Lo cierto es que ese sentimiento –mezcla de desolación,
congoja, incredulidad y una asombrosa sensación de desamparo– es lo que
experimentan gran parte de las personas al perder a un padre o una madre, sin
importar la edad.
Y la sensación se acrecienta al perder al segundo
progenitor, y saberse, de pronto, un adulto hecho y derecho, cabeza de familia,
último responsable.
Hay quienes dicen que la experiencia de perder a los padres
es la que nos catapulta –listos o no– a la verdadera madurez.
Psicólogos como Alexander Levy, autor de El adulto
huérfano, y Hope Edelman, autora de Motherless daughters (Hijas sin
madres), coinciden en que este tipo duelo –el de perder a los padres siendo
adulto– es el menos mirado, conversado y contemplado. Sin embargo, es el duelo
más común, el que todos –si tenemos la suerte de vivir lo suficiente– vamos a
enfrentar en algún momento. Sus consecuencias no son ni tan livianas ni
tan pasajeras como la sociedad parecería querer hacernos creer.
Levy se dedicó a investigar el tema al perder a sus propios
padres, con 50 años cumplidos, y tomar conciencia tras algunos arduos meses de
que el impacto de la pérdida le había dado vuelta la vida.

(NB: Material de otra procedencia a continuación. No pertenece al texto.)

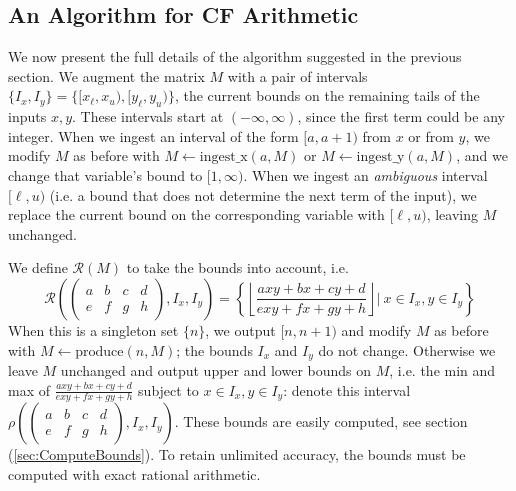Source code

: \documentclass[11pt, oneside]{amsart}   	%
\newcommand{\bihom}[8]{{\frac{#1 xy + #2 x + #3 y + #4}{#5 xy + #6 x + #7 y + #8}}}
\newcommand{\abcd}{\left(
\begin{smallmatrix} 
a & b & c & d\\ 
e & f & g & h
\end{smallmatrix}
\right)}
\begin{document}
\subsection{An Algorithm for CF Arithmetic}\label{sec:finalAlgorithm}
We now present the full details of the algorithm suggested in the previous section.  We augment the matrix $M$ with a pair of intervals
$\{I_x, I_y\} = \{[x_{\ell},x_{u}), [y_{\ell}, y_{u})\}$, the current bounds on the remaining tails of the inputs $x,y$. These
intervals start at $(-\infty, \infty)$, since the first term could be any integer. When we ingest an interval of the form $[a,a+1)$ from
$x$ or from $y$, we modify $M$ as before with $M \leftarrow \mbox{ingest\_x}(a,M)$ or $M \leftarrow \mbox{ingest\_y}(a,M)$,
and we change that variable's bound to $[1, \infty)$. When we ingest an \emph{ambiguous} interval $[\ell, u)$ (i.e. a bound that
does not determine the next term of the input), we replace the current bound on the corresponding variable with $[\ell, u)$, leaving $M$ unchanged. 

We define $\mathcal{R}(M)$ to take the bounds into account, i.e.
\begin{equation}
\mathcal{R}\left(\abcd, I_x, I_y\right) = \left\{ \left\lfloor \bihom{a}{b}{c}{d}{e}{f}{g}{h} \right\rfloor | \  x \in I_x, y \in I_y \right\}
\end{equation}
When this is a singleton set $\{n\}$, we output $[n,n+1)$ and modify $M$ as before with $M \leftarrow \mbox{produce}(n,M)$;
the bounds $I_x$ and $I_y$ do not change. Otherwise we leave $M$ unchanged and output upper and lower bounds on $M$,
i.e. the min and max of $\bihom{a}{b}{c}{d}{e}{f}{g}{h}$ subject to $x \in I_x, y \in I_y$:
denote this interval $\rho\left(\abcd, I_x, I_y\right)$.
These bounds are easily computed, see section (\ref{sec:ComputeBounds}).
To retain unlimited accuracy, the bounds must be computed with exact rational arithmetic.
\end{document}
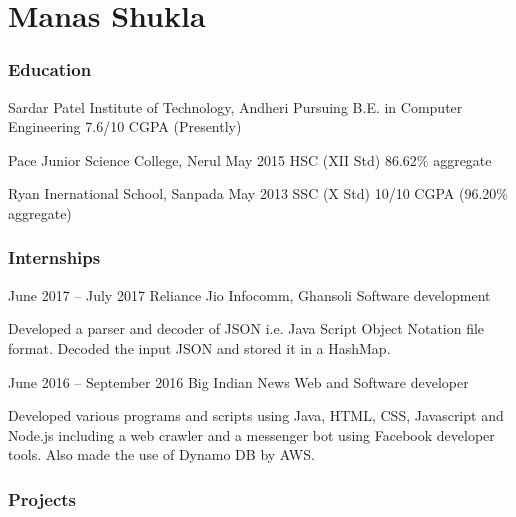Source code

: \documentclass{tccv}
\begin{document}
\part{Manas Shukla}

\section{Education}

\begin{yearlist}
\item[Sardar Patel Institute of Technology, Andheri]{Pursuing}
     {B.E. in Computer Engineering}
     {7.6/10 CGPA (Presently)}

\item[Pace Junior Science College, Nerul]{May 2015}
     {HSC (XII Std)}
     {86.62\% aggregate}

\item[Ryan Inernational School, Sanpada]{May 2013}
     {SSC (X Std)}
     {10/10 CGPA (96.20\% aggregate)}
     
     

\end{yearlist}

\section{Internships}

\begin{eventlist}

\item{June 2017 -- July 2017}
     {Reliance Jio Infocomm, Ghansoli}
     {Software development}

Developed a parser and decoder of JSON
i.e. Java Script Object Notation 
file format. Decoded the input JSON and
stored it in a HashMap.

\item{June 2016 -- September 2016}
     {Big Indian News}
     {Web and Software developer}

Developed various programs and scripts using Java, HTML, CSS,
Javascript and Node.js including a web crawler and a messenger bot 
using Facebook developer tools. Also made the use of Dynamo DB by AWS.

\end{eventlist}

\section{Projects}
\end{document}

En su libro, cuenta
que las personas que vienen a verlo en medio de este duelo siempre
expresan sorpresa ante la intensidad de sus sentimientos.
Según Levy el miedo,
el dolor, el desconsuelo, la culpa y la sensación de liberación forman parte
del abanico de emociones que despierta esta pérdida, y no hay ni un tiempo ni
un patrón determinado para atravesarlo. “Cada duelo es individual y sigue su
propio curso. Lo que más tranquiliza a mis pacientes es escuchar que todo esto
es normal y esperable, y no una forma de locura”, dice el analista.
La muerte de nuestros progenitores suele traer
aparejada la certeza de nuestra propia finitud. “Me di cuenta de que soy
el próximo en la lista”, es una de las frases que más escuchan los psicólogos
en estas circunstancias.
Curiosamente, este aspecto es el que suele resultar más rico
para la vida que espera del otro lado del duelo. El tomar conciencia de la
finitud de la vida terrenal suele funcionar como la alarma de un despertador.

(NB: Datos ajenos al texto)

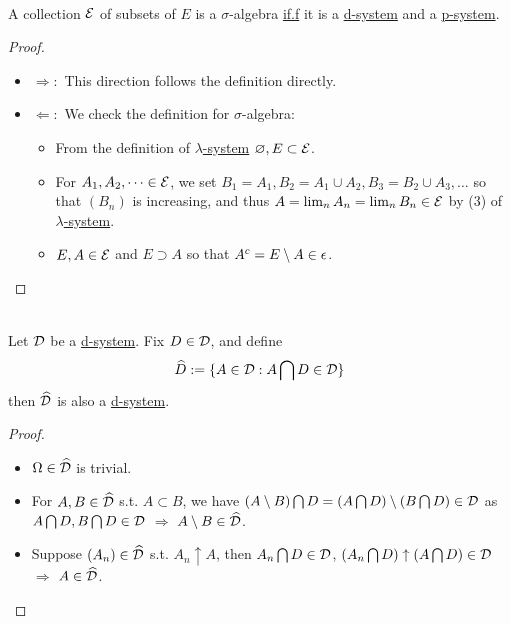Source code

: \vspace{3pt}
\begin{proposition}\label{1.4}\ \\
A collection $\mathcal{E}$ of subsets of $E$ is a $\sigma$-algebra \underline{if.f} it is a \underline{d-system} and a \underline{p-system}.
\end{proposition}
\begin{proof}\ 
\begin{itemize}
    \item $\Rightarrow:$ This direction follows the definition directly.
    \item $\Leftarrow:$ We check the definition for $\sigma$-algebra:
    \begin{itemize}
        \item From the definition of \underline{$\lambda$-system} $\varnothing, E \subset \mathcal{E}$.
        \item For $A_1,A_2,\dots \in \mathcal{E}$, we set $B_1 = A_1, B_2 = A_1 \cup A_2, B_3 = B_2 \cup A_3, \dots$ so that $(B_n)$ is increasing, and thus $A = \lim_n A_n = \lim_n B_n \in \mathcal{E}$ by (3) of \underline{$\lambda$-system}.
        \item $E,A \in \mathcal{E}$ and $E \supset A$ so that $A^c = E \setminus A \in \epsilon$.
    \end{itemize}
\end{itemize}
\end{proof}

\begin{lemma}\label{1.5}\ \\
Let $\mathcal{D}$ be a \underline{d-system}. Fix $D \in \mathcal{D}$, and define
\begin{equation*}
    \widehat{D} := \{A \in \mathcal{D}: A \bigcap D \in \mathcal{D}\}
\end{equation*}
then $\widehat{\mathcal{D}}$ is also a \underline{d-system}.
\end{lemma}
\begin{proof}
\begin{itemize}
    \item $\Omega \in \widehat{\mathcal{D}}$ is trivial.
    \item For $A,B \in \widehat{\mathcal{D}}$ s.t. $A \subset B$, we have $(A \setminus B) \bigcap D = (A \bigcap D) \setminus (B \bigcap D) \in \mathcal{D}$ as $A \bigcap D, B \bigcap D \in \mathcal{D}$ $\Rightarrow$ $A \setminus B \in \widehat{\mathcal{D}}$.
    \item Suppose $(A_n) \in \widehat{\mathcal{D}}$ s.t. $A_n \uparrow A$, then $A_n \bigcap D \in \mathcal{D}$, $(A_n \bigcap D) \uparrow (A \bigcap D) \in \mathcal{D}$ $\Rightarrow$ $A \in \widehat{\mathcal{D}}$.
\end{itemize}
\end{proof}

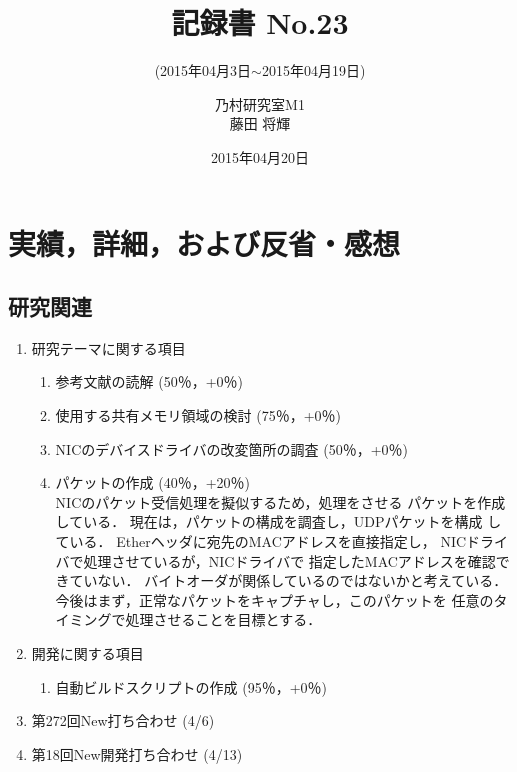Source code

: \documentclass[fleqn, 12pt]{extarticlej}
\subtitle{(2015年04月3日$\sim$2015年04月19日)}
\author{乃村研究室M1\\藤田 将輝}
\date{2015年04月20日}
\title{記録書 No.23}
\begin{document}
\maketitle
\section{実績，詳細，および反省・感想}
\subsection{研究関連}
\label{sec-2-1}
\begin{enumerate}
    \item 研究テーマに関する項目
    \hfill
    \label{enum-research1}
    \begin{enumerate}
        \item 参考文献の読解
        \hfill
        \label{enum-1-A}
        (50％，+0％)
        \item 使用する共有メモリ領域の検討
        \hfill
        \label{enum-1-B}
        (75％，+0％)
        \item NICのデバイスドライバの改変箇所の調査
        \hfill
        \label{enum-1-C}
        (50％，+0％)
        \item パケットの作成
        \hfill
        \label{enum-1-D}
        (40％，+20％)\\
        NICのパケット受信処理を擬似するため，処理をさせる
        パケットを作成している．
        現在は，パケットの構成を調査し，UDPパケットを構成
        している．
        Etherヘッダに宛先のMACアドレスを直接指定し，
        NICドライバで処理させているが，NICドライバで
        指定したMACアドレスを確認できていない．
        バイトオーダが関係しているのではないかと考えている．
        今後はまず，正常なパケットをキャプチャし，このパケットを
        任意のタイミングで処理させることを目標とする．

    \end{enumerate}
    \item 開発に関する項目
    \hfill
    \label{enum-research2}
    \begin{enumerate}

        \item 自動ビルドスクリプトの作成
        \hfill
        \label{enum-2-A}
        (95％，+0％)
    \end{enumerate}
    \item 第272回New打ち合わせ 
    \hfill
    \label{enum-research3}
    (4/6)
    \item 第18回New開発打ち合わせ 
    \hfill
    \label{enum-research3}
    (4/13)

\end{enumerate}
\end{document}
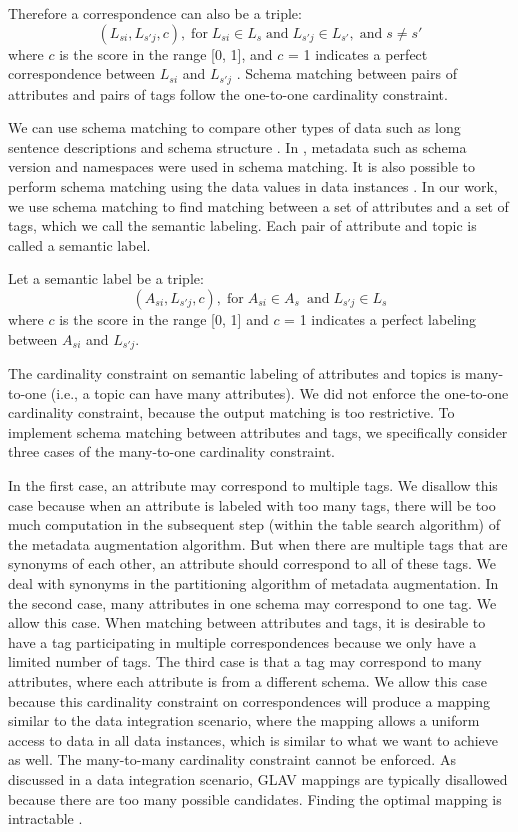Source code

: Therefore a correspondence can also be a triple:
\[
(L_{si}, L_{s'j}, c), \; \textrm{for} \; L_{si}\in L_{s} \; \textrm{and} \; L_{s'j}\in L_{s'}, \; \textrm{and} \; s\neq s'
\]
where $c$ is the score in the range [0, 1], and $c$ = 1 indicates a perfect correspondence between $L_{si}$ and $L_{s'j}$ . Schema matching between pairs of attributes and pairs of tags follow the one-to-one cardinality constraint.

We can use schema matching to compare other types of data such as long sentence descriptions and schema structure \cite{Sorrentino2011NORMS}. In \cite{10.1145/1066157.1066283,Duchateau2009YAM}, metadata such as schema version and namespaces were used in schema matching. It is also possible to perform schema matching using the data values in data instances \cite{Rahm2001Survey}. In our work, we use schema matching to find matching between a set of attributes and a set of tags, which we call the semantic labeling. Each pair of attribute and topic is called a semantic label.

Let a semantic label be a triple:
\[
(A_{si}, L_{s'j}, c), \; \textrm{for} \; A_{si}\in A_{s}\ \; \textrm{and} \; L_{s'j}\in L_{s}
\]
where $c$ is the score in the range {[}0, 1{]} and $c$ = 1 indicates a perfect labeling between $A_{si}$ and $L_{s'j}$.

The cardinality constraint on semantic labeling of attributes and topics is many-to-one (i.e., a topic can have many attributes). We did not enforce the one-to-one cardinality constraint, because the output matching is too restrictive. To implement schema matching between attributes and tags, we specifically consider three cases of the many-to-one cardinality constraint.

In the first case, an attribute may correspond to multiple tags. We disallow this case because when an attribute is labeled with too many tags, there will be too much computation in the subsequent step (within the table search algorithm) of the metadata augmentation algorithm. But when there are multiple tags that are synonyms of each other, an attribute should correspond to all of these tags. We deal with synonyms in the partitioning algorithm of metadata augmentation. In the second case, many attributes in one schema may correspond to one tag. We allow this case. When matching between attributes and tags, it is desirable to have a tag participating in multiple correspondences because we only have a limited number of tags. The third case is that a tag may correspond to many attributes, where each attribute is from a different schema. We allow this case because this cardinality constraint on correspondences will produce a mapping similar to the data integration scenario, where the mapping allows a uniform access to data in all data instances, which is similar to what we want to achieve as well. The many-to-many cardinality constraint cannot be enforced. As discussed in a data integration scenario, GLAV mappings are typically disallowed because there are too many possible candidates. Finding the optimal mapping is intractable \cite{Ehrig2004QOM}.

No hay una eternidad para cumplir los sueños, tener hijos, decir eso que nunca
dijimos, cambiar o mejorar nuestra pareja.
Por eso, este jalón en la vida suele
funcionar como un rito de pasaje, detonando giros de ciento ochenta grados en
la vida de los hijos. “Quizá solo después de que mueren los padres pueden las
personas definir ‘qué van a ser cuando sean grandes’”, dice Levy.
Esta misma libertad puede traer culpa, como si nada bueno
debiera venir de una pérdida tan dolorosa.
Pero la verdad es que, al sacrificar
aquella parte de nuestra identidad que estaba asociada a la de nuestros
padres, se abre la posibilidad de ver quiénes somos de verdad.